* **PROBLEM TO SOLVE**
The data must be returned in full, with no character altered.

Extracted records:
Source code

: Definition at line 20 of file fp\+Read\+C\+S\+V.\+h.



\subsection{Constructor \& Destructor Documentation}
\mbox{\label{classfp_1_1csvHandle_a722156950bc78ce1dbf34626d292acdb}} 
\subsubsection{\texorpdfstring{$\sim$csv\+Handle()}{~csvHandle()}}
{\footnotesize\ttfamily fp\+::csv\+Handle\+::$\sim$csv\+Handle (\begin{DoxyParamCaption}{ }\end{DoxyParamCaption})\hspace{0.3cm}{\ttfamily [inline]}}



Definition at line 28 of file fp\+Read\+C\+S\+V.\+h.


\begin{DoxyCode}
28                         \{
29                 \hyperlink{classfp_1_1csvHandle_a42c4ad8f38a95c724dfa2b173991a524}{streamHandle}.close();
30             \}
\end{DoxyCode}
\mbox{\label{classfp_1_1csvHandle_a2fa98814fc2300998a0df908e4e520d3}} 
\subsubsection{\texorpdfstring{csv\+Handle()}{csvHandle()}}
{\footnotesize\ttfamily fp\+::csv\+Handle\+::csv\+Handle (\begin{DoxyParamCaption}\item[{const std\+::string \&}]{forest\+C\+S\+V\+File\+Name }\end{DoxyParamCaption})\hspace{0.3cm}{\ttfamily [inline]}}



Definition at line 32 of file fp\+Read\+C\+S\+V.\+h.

* **RESPONSE**
Source code

: Definition at line 20 of file fp\+Read\+C\+S\+V.\+h.



\subsection{Constructor \& Destructor Documentation}
\mbox{\label{classfp_1_1csvHandle_a722156950bc78ce1dbf34626d292acdb}} 
\subsubsection{\texorpdfstring{$\sim$csv\+Handle()}{~csvHandle()}}
{\footnotesize\ttfamily fp\+::csv\+Handle\+::$\sim$csv\+Handle (\begin{DoxyParamCaption}{ }\end{DoxyParamCaption})\hspace{0.3cm}{\ttfamily [inline]}}



Definition at line 28 of file fp\+Read\+C\+S\+V.\+h.


\begin{DoxyCode}
28                         \{
29                 \hyperlink{classfp_1_1csvHandle_a42c4ad8f38a95c724dfa2b173991a524}{streamHandle}.close();
30             \}
\end{DoxyCode}
\mbox{\label{classfp_1_1csvHandle_a2fa98814fc2300998a0df908e4e520d3}} 
\subsubsection{\texorpdfstring{csv\+Handle()}{csvHandle()}}
{\footnotesize\ttfamily fp\+::csv\+Handle\+::csv\+Handle (\begin{DoxyParamCaption}\item[{const std\+::string \&}]{forest\+C\+S\+V\+File\+Name }\end{DoxyParamCaption})\hspace{0.3cm}{\ttfamily [inline]}}



Definition at line 32 of file fp\+Read\+C\+S\+V.\+h.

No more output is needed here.